Keinginan saya semakin terpompa, apalagi saya juga yakin, tentu ibu tunggal yang mengalami ini tak hanya saya dan sahabat.
Bukan hanya perkara nama, ini adalah sebuah identitas yang harusnya diakui. Wanita yang berperan sebagai ibu tunggal juga orang tua, bukan pengasuh. Kami legal secara hukum maupun adat.
Perdebatan terus bergulir, saya bersikukuh ingin nama Poppy Dihardjo tercantum di ijazah anak saya kelak.
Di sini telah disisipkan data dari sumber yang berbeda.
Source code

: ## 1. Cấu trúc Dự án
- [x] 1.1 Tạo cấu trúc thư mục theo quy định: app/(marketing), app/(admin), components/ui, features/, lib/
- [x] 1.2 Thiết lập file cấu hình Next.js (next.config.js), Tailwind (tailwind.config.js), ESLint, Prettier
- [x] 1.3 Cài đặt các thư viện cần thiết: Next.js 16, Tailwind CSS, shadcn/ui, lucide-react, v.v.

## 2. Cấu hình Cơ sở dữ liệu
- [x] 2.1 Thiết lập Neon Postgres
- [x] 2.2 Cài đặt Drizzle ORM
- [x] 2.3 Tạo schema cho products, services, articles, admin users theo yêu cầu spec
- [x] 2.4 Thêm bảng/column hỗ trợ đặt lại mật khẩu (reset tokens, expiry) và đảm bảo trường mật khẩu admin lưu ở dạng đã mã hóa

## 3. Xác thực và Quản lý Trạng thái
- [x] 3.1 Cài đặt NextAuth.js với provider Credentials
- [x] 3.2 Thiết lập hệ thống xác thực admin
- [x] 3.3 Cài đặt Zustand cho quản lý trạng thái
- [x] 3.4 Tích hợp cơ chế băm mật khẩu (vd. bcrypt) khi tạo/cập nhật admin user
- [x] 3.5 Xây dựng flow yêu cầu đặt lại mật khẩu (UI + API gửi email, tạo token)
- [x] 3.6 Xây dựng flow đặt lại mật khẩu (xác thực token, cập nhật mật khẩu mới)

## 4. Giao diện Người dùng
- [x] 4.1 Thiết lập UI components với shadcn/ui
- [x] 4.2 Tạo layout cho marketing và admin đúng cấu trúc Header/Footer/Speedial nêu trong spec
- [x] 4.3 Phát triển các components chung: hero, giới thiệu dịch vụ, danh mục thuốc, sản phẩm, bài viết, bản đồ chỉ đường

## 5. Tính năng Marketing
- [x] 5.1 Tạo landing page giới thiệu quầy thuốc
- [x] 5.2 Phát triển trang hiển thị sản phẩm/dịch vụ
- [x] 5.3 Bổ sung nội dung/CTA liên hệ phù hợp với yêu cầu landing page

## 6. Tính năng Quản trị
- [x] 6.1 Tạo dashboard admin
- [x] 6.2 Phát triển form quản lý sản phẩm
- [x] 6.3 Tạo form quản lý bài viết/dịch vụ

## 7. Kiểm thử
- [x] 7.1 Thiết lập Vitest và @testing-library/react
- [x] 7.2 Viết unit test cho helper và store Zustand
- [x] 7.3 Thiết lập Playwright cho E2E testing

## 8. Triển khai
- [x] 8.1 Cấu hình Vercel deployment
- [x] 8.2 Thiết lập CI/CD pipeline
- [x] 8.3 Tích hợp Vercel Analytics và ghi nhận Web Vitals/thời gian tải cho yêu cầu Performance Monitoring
Pihak sekolah menyampaikan berbagai syarat, dan salah satunya harus mendatangkan mantan suami saya untuk memberi persetujuan tersebut.
Saya pikir, ini benar-benar gila. Bagaimana bisa saya mendatangkan orang yang bahkan tak memiliki kontribusi apapun dalam mendidik, membiayai, dan memberi perhatian serta kasih sayang pada anak saya.
Saya rasa, syarat itu hanya akal-akalan pihak sekolah agar saya mundur dari keinginan tersebut.
![]() |
Gayung bersambut, setelah saya melakukan berbagai usaha, salah satunya dengan mengunggah di media sosial perihal diskriminasi yang saya alami sebagai ibu tunggal, pihak sekolah akhirnya setuju menjalankan keinginan saya.
Meski demikian mereka sama sekali tak meminta maaf atas sikap diskriminasi dan diagnosa psikologis, hingga sikap sok tahu terhadap masa depan anak saya.
Mereka hanya menyampaikan permohonan maaf atas "gangguan ketidaknyamanan yang dialami saya".
Memang benar saya menang, tapi mereka tak menyadari kesalahannya. Saya juga menang, tapi mungkin ada ribuan ibu tunggal yang tak memiliki keistimewaan seperti yang saya miliki, hingga akhirnya harus menelan mentah-mentah keputusan pihak sekolah.
Maka, saya juga berencana agar pemerintah mengubah regulasi terkait aturan nama dengan menambah kalimat sederhana di ujung aturannya, bahwa nama yang tercantum di ijazah adalah nama orang tua dan tak terpaku pada ayah saja.
Hujan sore itu di Jakarta, dan teriakan anak menyadarkan saya bahwa sebagai ibu tunggal diskriminasi memang bisa didapatkan kapan saja dan dari siapa saja. Hanya saja bagaimana kita melawan diskriminasi itu adalah hal paling konkrit yang bisa dilakukan.
Lagi pula, menjadi ibu tunggal bukan dosa hingga harus dipandang sebelah mata.